I have to be honest, as a writer, there isn’t much more frightening in this world than the blank page.

Oh sure, there are probably some large animals I wouldn’t want to run into and there are people I wouldn’t want to meet in a dark alley I suppose. Then again, I’m not sure why I would find myself in a dark alley anyway, but I guess that’s a different thing.

Oh … and bugs. I hate bugs. You know how the farther south you get on the Earth to bigger the bugs get? Yeah, that’s not for me. I’d rather move further north and need a shotgun to keep bears and wolves away than to move further south and have to deal with giant bugs.

No thank you, sir.

Anyway, staring at a blank page is right up there with those things. Whether it’s because I have no ideas and need to write something in a hurry or I have so many ideas that I can’t choose what to write about, the fear still remains.

What do I write about? What do I put down on that page first? I personally have a tendency to want it to be something profound or life changing. Like it’s not good enough if the first sentence is just normal. Don’t I have to have a topic before I start writing?

These and other questions flood my mind like the river that Arwen causes to swell and sweep away the Black Riders in The Fellowship of the Ring. Which only makes it harder to concentrate and actually get any writing done. The more I think about it, the more questions I have, the less actual writing I do, which just leads to more questions. It’s a vicious circle. The fear is very real.

You may not be a writer so maybe this particular fear isn’t your fear. But if you’re honest with yourself you have your fear too. Anytime you start a project or cook a new dish, it’s there. When you pull out that pencil to start drawing or make that first measurement on that piece of wood for that shed you’re going to build, it’s standing right there with you.

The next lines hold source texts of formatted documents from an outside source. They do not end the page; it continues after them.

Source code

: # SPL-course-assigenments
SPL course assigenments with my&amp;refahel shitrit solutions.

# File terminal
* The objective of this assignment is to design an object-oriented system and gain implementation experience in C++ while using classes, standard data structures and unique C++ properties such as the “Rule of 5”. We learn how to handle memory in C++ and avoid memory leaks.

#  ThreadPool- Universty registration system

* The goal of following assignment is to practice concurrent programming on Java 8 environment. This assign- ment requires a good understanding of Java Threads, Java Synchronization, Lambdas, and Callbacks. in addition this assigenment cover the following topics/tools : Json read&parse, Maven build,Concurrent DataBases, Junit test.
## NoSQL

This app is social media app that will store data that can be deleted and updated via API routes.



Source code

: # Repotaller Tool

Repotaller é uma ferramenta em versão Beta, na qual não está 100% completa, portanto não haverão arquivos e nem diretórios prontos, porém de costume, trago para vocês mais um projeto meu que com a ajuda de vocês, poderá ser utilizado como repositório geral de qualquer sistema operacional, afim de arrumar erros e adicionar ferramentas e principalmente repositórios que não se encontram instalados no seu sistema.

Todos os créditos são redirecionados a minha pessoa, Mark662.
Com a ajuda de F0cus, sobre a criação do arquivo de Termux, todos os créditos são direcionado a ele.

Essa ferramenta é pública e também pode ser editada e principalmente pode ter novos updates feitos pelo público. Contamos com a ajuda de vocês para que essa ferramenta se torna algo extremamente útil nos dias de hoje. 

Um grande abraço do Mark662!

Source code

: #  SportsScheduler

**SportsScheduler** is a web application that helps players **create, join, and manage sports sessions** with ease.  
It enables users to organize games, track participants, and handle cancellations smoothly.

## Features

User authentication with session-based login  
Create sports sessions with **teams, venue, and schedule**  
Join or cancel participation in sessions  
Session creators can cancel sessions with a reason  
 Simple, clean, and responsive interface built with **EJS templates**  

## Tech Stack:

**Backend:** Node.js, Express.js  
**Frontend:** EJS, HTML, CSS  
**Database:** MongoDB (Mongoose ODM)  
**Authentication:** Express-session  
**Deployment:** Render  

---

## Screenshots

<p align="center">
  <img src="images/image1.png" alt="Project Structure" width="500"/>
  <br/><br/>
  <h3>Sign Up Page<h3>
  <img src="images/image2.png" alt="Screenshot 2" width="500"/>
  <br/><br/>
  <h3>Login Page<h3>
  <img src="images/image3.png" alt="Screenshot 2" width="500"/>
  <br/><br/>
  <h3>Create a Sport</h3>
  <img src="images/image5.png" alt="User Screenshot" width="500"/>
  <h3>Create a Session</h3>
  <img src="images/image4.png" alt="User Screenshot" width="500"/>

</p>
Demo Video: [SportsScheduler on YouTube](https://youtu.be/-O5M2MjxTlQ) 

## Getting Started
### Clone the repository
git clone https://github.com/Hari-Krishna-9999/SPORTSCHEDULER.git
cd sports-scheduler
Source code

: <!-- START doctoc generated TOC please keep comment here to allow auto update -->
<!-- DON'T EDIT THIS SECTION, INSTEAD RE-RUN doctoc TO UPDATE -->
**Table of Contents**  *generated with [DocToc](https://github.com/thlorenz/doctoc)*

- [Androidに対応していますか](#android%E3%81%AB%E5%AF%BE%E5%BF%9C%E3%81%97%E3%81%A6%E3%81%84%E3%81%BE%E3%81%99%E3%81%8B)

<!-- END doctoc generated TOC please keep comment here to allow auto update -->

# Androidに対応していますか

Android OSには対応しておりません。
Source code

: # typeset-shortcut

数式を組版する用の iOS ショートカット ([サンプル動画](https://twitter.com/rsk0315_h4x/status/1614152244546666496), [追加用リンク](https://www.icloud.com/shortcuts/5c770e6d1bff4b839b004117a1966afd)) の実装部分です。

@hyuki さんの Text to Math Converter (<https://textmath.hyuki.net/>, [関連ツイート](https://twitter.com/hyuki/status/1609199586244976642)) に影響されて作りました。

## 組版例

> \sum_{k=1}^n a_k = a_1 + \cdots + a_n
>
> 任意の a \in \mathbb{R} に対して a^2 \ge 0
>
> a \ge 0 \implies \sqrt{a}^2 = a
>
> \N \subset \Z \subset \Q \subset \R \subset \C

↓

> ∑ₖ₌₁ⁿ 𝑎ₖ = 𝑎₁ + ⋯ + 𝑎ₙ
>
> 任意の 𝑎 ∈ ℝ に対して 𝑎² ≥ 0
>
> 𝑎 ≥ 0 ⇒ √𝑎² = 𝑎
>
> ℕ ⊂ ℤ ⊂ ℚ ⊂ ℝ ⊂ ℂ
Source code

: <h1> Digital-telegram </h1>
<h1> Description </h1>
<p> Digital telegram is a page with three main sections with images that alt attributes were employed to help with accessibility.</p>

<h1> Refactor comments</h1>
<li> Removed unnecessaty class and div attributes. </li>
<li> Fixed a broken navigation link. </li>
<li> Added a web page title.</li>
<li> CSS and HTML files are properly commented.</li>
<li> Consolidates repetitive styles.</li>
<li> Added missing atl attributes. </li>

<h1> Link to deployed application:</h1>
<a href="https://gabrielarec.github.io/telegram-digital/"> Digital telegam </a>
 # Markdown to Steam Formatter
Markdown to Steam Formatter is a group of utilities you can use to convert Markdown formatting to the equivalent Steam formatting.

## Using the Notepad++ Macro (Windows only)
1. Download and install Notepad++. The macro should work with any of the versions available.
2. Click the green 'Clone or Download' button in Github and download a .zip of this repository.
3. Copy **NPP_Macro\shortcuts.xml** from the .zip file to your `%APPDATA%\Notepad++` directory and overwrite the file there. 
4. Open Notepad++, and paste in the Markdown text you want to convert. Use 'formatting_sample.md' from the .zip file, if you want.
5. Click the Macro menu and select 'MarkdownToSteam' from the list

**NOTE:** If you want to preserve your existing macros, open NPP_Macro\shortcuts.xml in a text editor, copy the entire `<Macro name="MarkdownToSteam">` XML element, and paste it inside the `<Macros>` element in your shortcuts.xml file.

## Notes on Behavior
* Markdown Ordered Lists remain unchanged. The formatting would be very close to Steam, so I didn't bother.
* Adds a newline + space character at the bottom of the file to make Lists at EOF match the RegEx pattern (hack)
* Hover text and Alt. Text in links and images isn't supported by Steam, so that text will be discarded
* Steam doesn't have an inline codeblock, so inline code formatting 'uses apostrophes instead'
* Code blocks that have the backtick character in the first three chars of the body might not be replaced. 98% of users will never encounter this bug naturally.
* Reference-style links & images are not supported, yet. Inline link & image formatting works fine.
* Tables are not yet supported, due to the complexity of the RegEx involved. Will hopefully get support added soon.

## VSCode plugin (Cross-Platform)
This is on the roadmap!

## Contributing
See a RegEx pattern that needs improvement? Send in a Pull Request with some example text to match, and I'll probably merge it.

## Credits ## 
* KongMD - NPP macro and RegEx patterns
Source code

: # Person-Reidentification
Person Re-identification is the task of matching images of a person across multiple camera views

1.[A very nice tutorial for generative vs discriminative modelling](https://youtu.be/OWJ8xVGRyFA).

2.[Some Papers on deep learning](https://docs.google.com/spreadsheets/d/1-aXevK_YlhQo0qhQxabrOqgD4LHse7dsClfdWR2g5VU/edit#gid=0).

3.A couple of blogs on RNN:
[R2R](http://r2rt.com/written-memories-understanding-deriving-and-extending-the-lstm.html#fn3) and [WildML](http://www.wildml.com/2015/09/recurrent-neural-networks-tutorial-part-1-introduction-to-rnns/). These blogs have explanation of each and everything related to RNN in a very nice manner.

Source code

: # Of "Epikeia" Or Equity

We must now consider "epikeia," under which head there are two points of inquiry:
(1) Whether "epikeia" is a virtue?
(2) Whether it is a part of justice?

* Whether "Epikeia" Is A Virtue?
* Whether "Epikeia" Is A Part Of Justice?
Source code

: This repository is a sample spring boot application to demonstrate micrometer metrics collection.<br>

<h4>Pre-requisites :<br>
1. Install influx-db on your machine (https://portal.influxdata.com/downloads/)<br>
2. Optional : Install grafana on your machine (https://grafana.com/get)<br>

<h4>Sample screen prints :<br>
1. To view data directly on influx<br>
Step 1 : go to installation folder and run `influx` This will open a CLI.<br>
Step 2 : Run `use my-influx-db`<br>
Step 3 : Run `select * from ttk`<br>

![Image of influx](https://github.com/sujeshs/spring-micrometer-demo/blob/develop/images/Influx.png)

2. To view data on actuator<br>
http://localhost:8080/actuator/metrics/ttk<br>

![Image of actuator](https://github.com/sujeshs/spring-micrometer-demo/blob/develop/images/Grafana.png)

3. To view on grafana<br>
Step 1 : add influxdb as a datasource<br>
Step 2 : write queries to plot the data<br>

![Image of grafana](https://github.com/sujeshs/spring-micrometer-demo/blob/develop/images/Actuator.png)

What I’ve learned in my time in life is that if you can name your fear then that fear has less of a hold on you. The more you recognize “oh, that’s just that fear named … “ the more you’ll know what to do when you see it. The last time you felt that fear you did “this” to defeat it. That means you can probably do that same thing (or something like it) this time and beat it again. Over time you learn your fears and how to handle them. It doesn’t mean that they don’t scare you. It just means that you get to be in charge and you can choose to dump that fear where it belongs.

It all starts with giving your fear a name.

In my case, I call this particular fear “The fear of the blank page.” For our purposes here we’ll give it a more generic, overarching name. We’ll call it “The fear of the new.”

So now that we’ve named it, it is no longer a foreign thing to us. We know that every time we start our new thing it will show up just begging to be a part. It can no longer sneak up on you. You’ll see it coming from a mile away.

The next time it comes around and you start to think “What if I screw this up?”, or “What if I fail?”, you can stop and say “I know you. You are the fear of the new. You don’t belong here. Get out.”, and then get to work. Because there is no better way to get rid of your fear than to take action on the thing you want to do.

Name your fear, and it becomes not so scary after all.

Oh, I almost forgot about dragons. As fantastical as they are, if dragons were real, they would scare me to death.